A side benefit. Because metadata evaluation runs as a post-processing step decoupled from inference, we can iterate on the LLM-as-judge criteria — prompts, scoring rubrics — quickly, without re-running expensive video inference.

Why this separation matters. If the segment score improves but the metadata score drops, that's a signal: temporal localization got better but semantic precision got worse. The fix isn't model architecture, it's training data balance. You can only diagnose this with the tracks separated.

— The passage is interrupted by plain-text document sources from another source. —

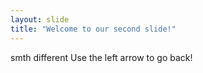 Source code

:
 ```yaml
---
layout: slide
title: "Welcome to our second slide!"
---
```

smth different
Use the left arrow to go back!
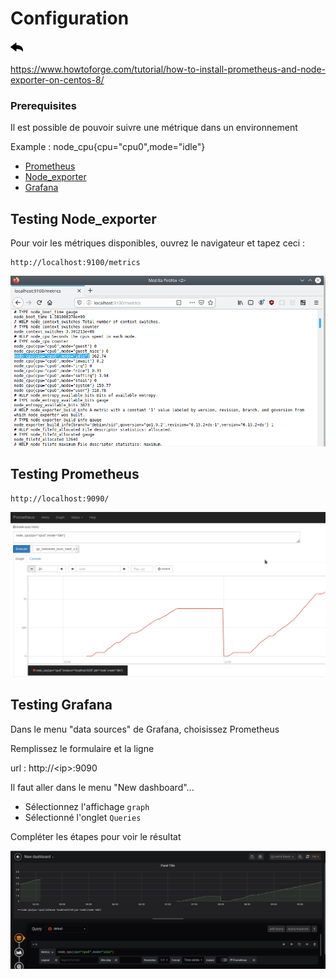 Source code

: # Configuration
[![](../../screenshots/other/Go-back.png)](README.md)

https://www.howtoforge.com/tutorial/how-to-install-prometheus-and-node-exporter-on-centos-8/

### Prerequisites

Il est possible de pouvoir suivre une métrique dans un environnement

Example : node_cpu{cpu="cpu0",mode="idle"}


- [Prometheus](https://prometheus.io)
- [Node_exporter](https://prometheus.io/docs/guides/node-exporter/)
- [Grafana](grafana.com/)

## Testing Node_exporter

Pour voir les métriques disponibles, ouvrez le navigateur et tapez ceci :

```
http://localhost:9100/metrics
```

![Node Exporter](../../screenshots/init/node_exporter.png)


## Testing Prometheus

```
http://localhost:9090/
```

![Prometheus](../../screenshots/init/prometheus.png)


## Testing Grafana

Dans le menu "data sources" de Grafana, choisissez Prometheus

Remplissez le formulaire et la ligne

url : http://\<ip\>:9090

Il faut aller dans le menu "New dashboard"...

- Sélectionnez l'affichage `graph`
- Sélectionné l'onglet `Queries`

Compléter les étapes pour voir le résultat

![métriques graph](../../screenshots/init/graph.png)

7. The Semantic Flywheel: Compounding Returns from Assetization

Assetization isn't a one-shot job. Once it actually starts working, you enter a self-reinforcing loop where each turn fuels the next:

We call this the Semantic Flywheel. Broadcast archives, brand intelligence, compliance auditing, sports highlight automation — the workloads running on TBM span very different domains, but they all follow the same arc. As segment-metadata pairs accumulate, the usage trace itself — boundaries customers correct, tags they reject, fields they edit — becomes the training signal for the next generation of the model. Once it's spinning, the archive doesn't just get "organized"; it becomes a system that organizes itself more precisely with every turn.

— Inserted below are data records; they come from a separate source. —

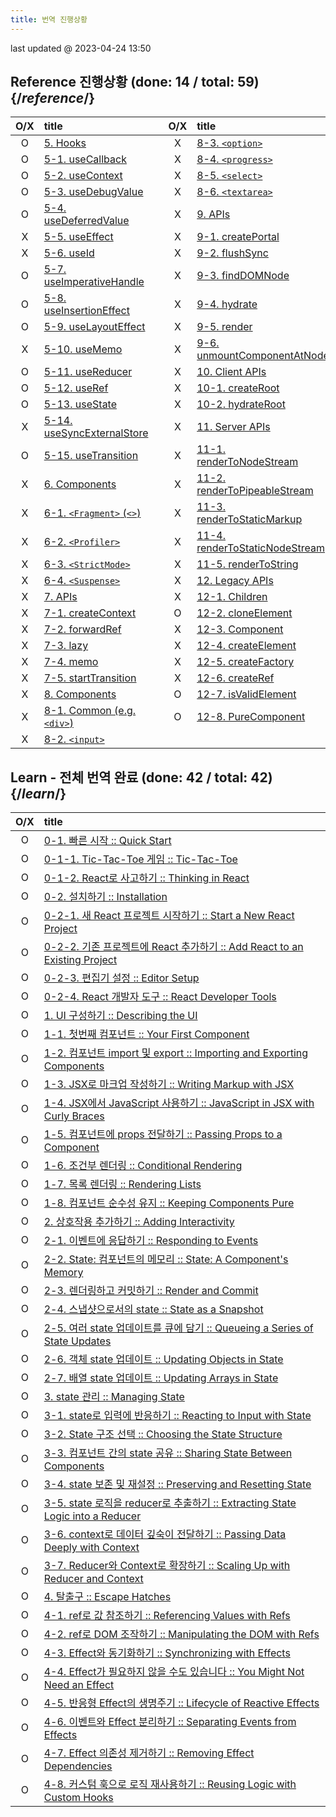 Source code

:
 ```yaml
---
title: 번역 진행상황 
---
```


<Intro>
last updated @ 2023-04-24 13:50
</Intro>

## Reference 진행상황 (done: 14 / total: 59) {/*reference*/}

| O/X | title                                                                |     | O/X | title                                                                                  |
| :-: | :------------------------------------------------------------------- | :-- | :-: | :------------------------------------------------------------------------------------- |
|  O  | [5. Hooks](/reference/react)                                         |     |  X  | [8-3. `<option>`](/reference/react-dom/components/option)                              |
|  O  | [5-1. useCallback](/reference/react/useCallback)                     |     |  X  | [8-4. `<progress>`](/reference/react-dom/components/progress)                          |
|  O  | [5-2. useContext](/reference/react/useContext)                       |     |  X  | [8-5. `<select>`](/reference/react-dom/components/select)                              |
|  O  | [5-3. useDebugValue](/reference/react/useDebugValue)                 |     |  X  | [8-6. `<textarea>`](/reference/react-dom/components/textarea)                          |
|  O  | [5-4. useDeferredValue](/reference/react/useDeferredValue)           |     |  X  | [9. APIs](/reference/react-dom)                                                        |
|  X  | [5-5. useEffect](/reference/react/useEffect)                         |     |  X  | [9-1. createPortal](/reference/react-dom/createPortal)                                 |
|  X  | [5-6. useId](/reference/react/useId)                                 |     |  X  | [9-2. flushSync](/reference/react-dom/flushSync)                                       |
|  O  | [5-7. useImperativeHandle](/reference/react/useImperativeHandle)     |     |  X  | [9-3. findDOMNode](/reference/react-dom/findDOMNode)                                   |
|  O  | [5-8. useInsertionEffect](/reference/react/useInsertionEffect)       |     |  X  | [9-4. hydrate](/reference/react-dom/hydrate)                                           |
|  O  | [5-9. useLayoutEffect](/reference/react/useLayoutEffect)             |     |  X  | [9-5. render](/reference/react-dom/render)                                             |
|  X  | [5-10. useMemo](/reference/react/useMemo)                            |     |  X  | [9-6. unmountComponentAtNode](/reference/react-dom/unmountComponentAtNode)             |
|  O  | [5-11. useReducer](/reference/react/useReducer)                      |     |  X  | [10. Client APIs](/reference/react-dom/client)                                         |
|  O  | [5-12. useRef](/reference/react/useRef)                              |     |  X  | [10-1. createRoot](/reference/react-dom/client/createRoot)                             |
|  O  | [5-13. useState](/reference/react/useState)                          |     |  X  | [10-2. hydrateRoot](/reference/react-dom/client/hydrateRoot)                           |
|  X  | [5-14. useSyncExternalStore](/reference/react/useSyncExternalStore)  |     |  X  | [11. Server APIs](/reference/react-dom/server)                                         |
|  O  | [5-15. useTransition](/reference/react/useTransition)                |     |  X  | [11-1. renderToNodeStream](/reference/react-dom/server/renderToNodeStream)             |
|  X  | [6. Components](/reference/react/Components)                         |     |  X  | [11-2. renderToPipeableStream](/reference/react-dom/server/renderToPipeableStream)     |
|  X  | [6-1. `<Fragment>` (`<>`)](/reference/react/Fragment)                |     |  X  | [11-3. renderToStaticMarkup](/reference/react-dom/server/renderToStaticMarkup)         |
|  X  | [6-2. `<Profiler>`](/reference/react/Profiler)                       |     |  X  | [11-4. renderToStaticNodeStream](/reference/react-dom/server/renderToStaticNodeStream) |
|  X  | [6-3. `<StrictMode>`](/reference/react/StrictMode)                   |     |  X  | [11-5. renderToString](/reference/react-dom/server/renderToString)                     |
|  X  | [6-4. `<Suspense>`](/reference/react/Suspense)                       |     |  X  | [12. Legacy APIs](/reference/react/legacy)                                             |
|  X  | [7. APIs](/reference/react/apis)                                     |     |  X  | [12-1. Children](/reference/react/Children)                                            |
|  X  | [7-1. createContext](/reference/react/createContext)                 |     |  O  | [12-2. cloneElement](/reference/react/cloneElement)                                    |
|  X  | [7-2. forwardRef](/reference/react/forwardRef)                       |     |  X  | [12-3. Component](/reference/react/Component)                                          |
|  X  | [7-3. lazy](/reference/react/lazy)                                   |     |  X  | [12-4. createElement](/reference/react/createElement)                                  |
|  X  | [7-4. memo](/reference/react/memo)                                   |     |  X  | [12-5. createFactory](/reference/react/createFactory)                                  |
|  X  | [7-5. startTransition](/reference/react/startTransition)             |     |  X  | [12-6. createRef](/reference/react/createRef)                                          |
|  X  | [8. Components](/reference/react-dom/components)                     |     |  O  | [12-7. isValidElement](/reference/react/isValidElement)                                |
|  X  | [8-1. Common (e.g. `<div>`)](/reference/react-dom/components/common) |     |  O  | [12-8. PureComponent](/reference/react/PureComponent)                                  |
|  X  | [8-2. `<input>`](/reference/react-dom/components/input)              |     |     |                                                                                        |

## Learn - 전체 번역 완료 (done: 42 / total: 42) {/*learn*/}

| O/X | title                                                                                                                       |
| :-: | :-------------------------------------------------------------------------------------------------------------------------- |
|  O  | [0-1. 빠른 시작 :: Quick Start](/learn)                                                                                     |
|  O  | [0-1-1. Tic-Tac-Toe 게임 :: Tic-Tac-Toe](/learn/tutorial-tic-tac-toe)                                                       |
|  O  | [0-1-2. React로 사고하기 :: Thinking in React](/learn/thinking-in-react)                                                    |
|  O  | [0-2. 설치하기 :: Installation](/learn/installation)                                                                        |
|  O  | [0-2-1. 새 React 프로젝트 시작하기 :: Start a New React Project](/learn/start-a-new-react-project)                          |
|  O  | [0-2-2. 기존 프로젝트에 React 추가하기 :: Add React to an Existing Project](/learn/add-react-to-an-existing-project)        |
|  O  | [0-2-3. 편집기 설정 :: Editor Setup](/learn/editor-setup)                                                                   |
|  O  | [0-2-4. React 개발자 도구 :: React Developer Tools](/learn/react-developer-tools)                                           |
|  O  | [1. UI 구성하기 :: Describing the UI](/learn/describing-the-ui)                                                             |
|  O  | [1-1. 첫번째 컴포넌트 :: Your First Component](/learn/your-first-component)                                                 |
|  O  | [1-2. 컴포넌트 import 및 export :: Importing and Exporting Components](/learn/importing-and-exporting-components)           |
|  O  | [1-3. JSX로 마크업 작성하기 :: Writing Markup with JSX](/learn/writing-markup-with-jsx)                                     |
|  O  | [1-4. JSX에서 JavaScript 사용하기 :: JavaScript in JSX with Curly Braces](/learn/javascript-in-jsx-with-curly-braces)       |
|  O  | [1-5. 컴포넌트에 props 전달하기 :: Passing Props to a Component](/learn/passing-props-to-a-component)                       |
|  O  | [1-6. 조건부 렌더링 :: Conditional Rendering](/learn/conditional-rendering)                                                 |
|  O  | [1-7. 목록 렌더링 :: Rendering Lists](/learn/rendering-lists)                                                               |
|  O  | [1-8. 컴포넌트 순수성 유지 :: Keeping Components Pure](/learn/keeping-components-pure)                                      |
|  O  | [2. 상호작용 추가하기 :: Adding Interactivity](/learn/adding-interactivity)                                                 |
|  O  | [2-1. 이벤트에 응답하기 :: Responding to Events](/learn/responding-to-events)                                               |
|  O  | [2-2. State: 컴포넌트의 메모리 :: State: A Component's Memory](/learn/state-a-components-memory)                            |
|  O  | [2-3. 렌더링하고 커밋하기 :: Render and Commit](/learn/render-and-commit)                                                   |
|  O  | [2-4. 스냅샷으로서의 state :: State as a Snapshot](/learn/state-as-a-snapshot)                                              |
|  O  | [2-5. 여러 state 업데이트를 큐에 담기 :: Queueing a Series of State Updates](/learn/queueing-a-series-of-state-updates)     |
|  O  | [2-6. 객체 state 업데이트 :: Updating Objects in State](/learn/updating-objects-in-state)                                   |
|  O  | [2-7. 배열 state 업데이트 :: Updating Arrays in State](/learn/updating-arrays-in-state)                                     |
|  O  | [3. state 관리 :: Managing State](/learn/managing-state)                                                                    |
|  O  | [3-1. state로 입력에 반응하기 :: Reacting to Input with State](/learn/reacting-to-input-with-state)                         |
|  O  | [3-2. State 구조 선택 :: Choosing the State Structure](/learn/choosing-the-state-structure)                                 |
|  O  | [3-3. 컴포넌트 간의 state 공유 :: Sharing State Between Components](/learn/sharing-state-between-components)                |
|  O  | [3-4. state 보존 및 재설정 :: Preserving and Resetting State](/learn/preserving-and-resetting-state)                        |
|  O  | [3-5. state 로직을 reducer로 추출하기 :: Extracting State Logic into a Reducer](/learextracting-state-logic-into-a-reducer) |
|  O  | [3-6. context로 데이터 깊숙이 전달하기 :: Passing Data Deeply with Context](/learn/passing-data-deeply-with-context)        |
|  O  | [3-7. Reducer와 Context로 확장하기 :: Scaling Up with Reducer and Context](/learn/scaling-up-with-reducer-and-context)      |
|  O  | [4. 탈출구 :: Escape Hatches](/learn/escape-hatches)                                                                        |
|  O  | [4-1. ref로 값 참조하기 :: Referencing Values with Refs](/learn/referencing-values-with-refs)                               |
|  O  | [4-2. ref로 DOM 조작하기 :: Manipulating the DOM with Refs ](/learn/manipulating-the-dom-with-refs)                         |
|  O  | [4-3. Effect와 동기화하기 :: Synchronizing with Effects](/learn/synchronizing-with-effects)                                 |
|  O  | [4-4. Effect가 필요하지 않을 수도 있습니다 :: You Might Not Need an Effect](/learn/you-might-not-need-an-effect)            |
|  O  | [4-5. 반응형 Effect의 생명주기 :: Lifecycle of Reactive Effects](/learn/lifecycle-of-reactive-effects)                      |
|  O  | [4-6. 이벤트와 Effect 분리하기 :: Separating Events from Effects](/learn/separating-events-from-effects)                    |
|  O  | [4-7. Effect 의존성 제거하기 :: Removing Effect Dependencies](/learn/removing-effect-dependencies)                          |
|  O  | [4-8. 커스텀 훅으로 로직 재사용하기 :: Reusing Logic with Custom Hooks](/learn/reusing-logic-with-custom-hooks)             |
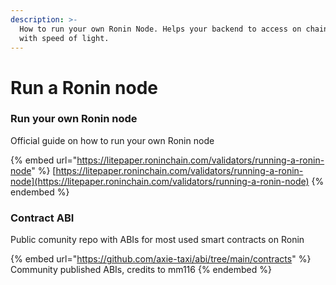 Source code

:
 ```yaml
---
description: >-
  How to run your own Ronin Node. Helps your backend to access on chain data
  with speed of light.
---
```


# Run a Ronin node

### Run your own Ronin node

Official guide on how to run your own Ronin node

{% embed url="https://litepaper.roninchain.com/validators/running-a-ronin-node" %}
[https://litepaper.roninchain.com/validators/running-a-ronin-node](https://litepaper.roninchain.com/validators/running-a-ronin-node)
{% endembed %}

### Contract ABI

Public comunity repo with ABIs for most used smart contracts on Ronin

{% embed url="https://github.com/axie-taxi/abi/tree/main/contracts" %}
Community published ABIs, credits to mm116
{% endembed %}
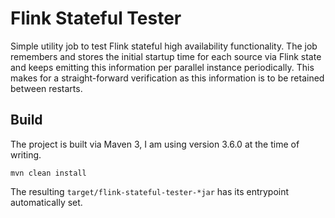 # Flink Stateful Tester

Simple utility job to test Flink stateful high availability functionality. The job remembers and stores the initial 
startup time for each source via Flink state and keeps emitting this information per parallel instance
periodically. This makes for a straight-forward verification as this information is to be retained between restarts.

## Build

The project is built via Maven 3, I am using version 3.6.0 at the time of writing. 

```
mvn clean install
```

The resulting `target/flink-stateful-tester-*jar` has its entrypoint automatically set.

The single precondition for the flywheel to spin is that improvement has to be observable. If you can't measure temporal accuracy and metadata accuracy independently, you can't tell which one is improving and which is regressing. Without direction, no systematic iteration; without systematic iteration, the flywheel stalls. Without an evaluation system that mirrors the structure of the asset, assetization stays a one-off trick.

8. What We Learned

A few takeaways from building TBM and its evaluation framework:

Segmentation isn't Q&A. The instinct to treat temporal segmentation as "yet another LLM task" sent us down unproductive paths for a while. Boundary prediction has different failure modes, different evaluation requirements, and different sensitivities to model architecture. Recognizing this earlier would have saved us months.

Structured output beats fluent output. In production, a perfect JSON segment with slightly imprecise boundaries is far more useful than beautiful prose with no structured fields. Prioritizing machine-readability over human-readability turned out to be the right call.

Determinism is a feature, not a constraint. Non-overlapping segments, strict schema conformance, temperature=0 defaults — every one of these constraints initially drew pushback as "limiting model capability." In practice, they're what made the output reliable enough for production automation. When customers build systems on top of an API, reliability beats capability.

What's Next

Video assetization is still in its early days. Longer contexts (3+ hours), richer multimodal conditioning (multiple entities, each with dozens of reference images), and extending the same structured-extraction framing beyond video to other containerized assets like audio and podcasts — these are what we're building next.

The bigger challenge, though, is building an evaluation framework that scales alongside the capabilities. As video-language models grow more capable, failure modes get more subtle, and evaluation has to get sharper to keep up.

Most enterprise video archives still go untouched. Extracting value from them isn't just about better models. It's about being able to measure whether the model is actually finding the right moments — and describing them correctly.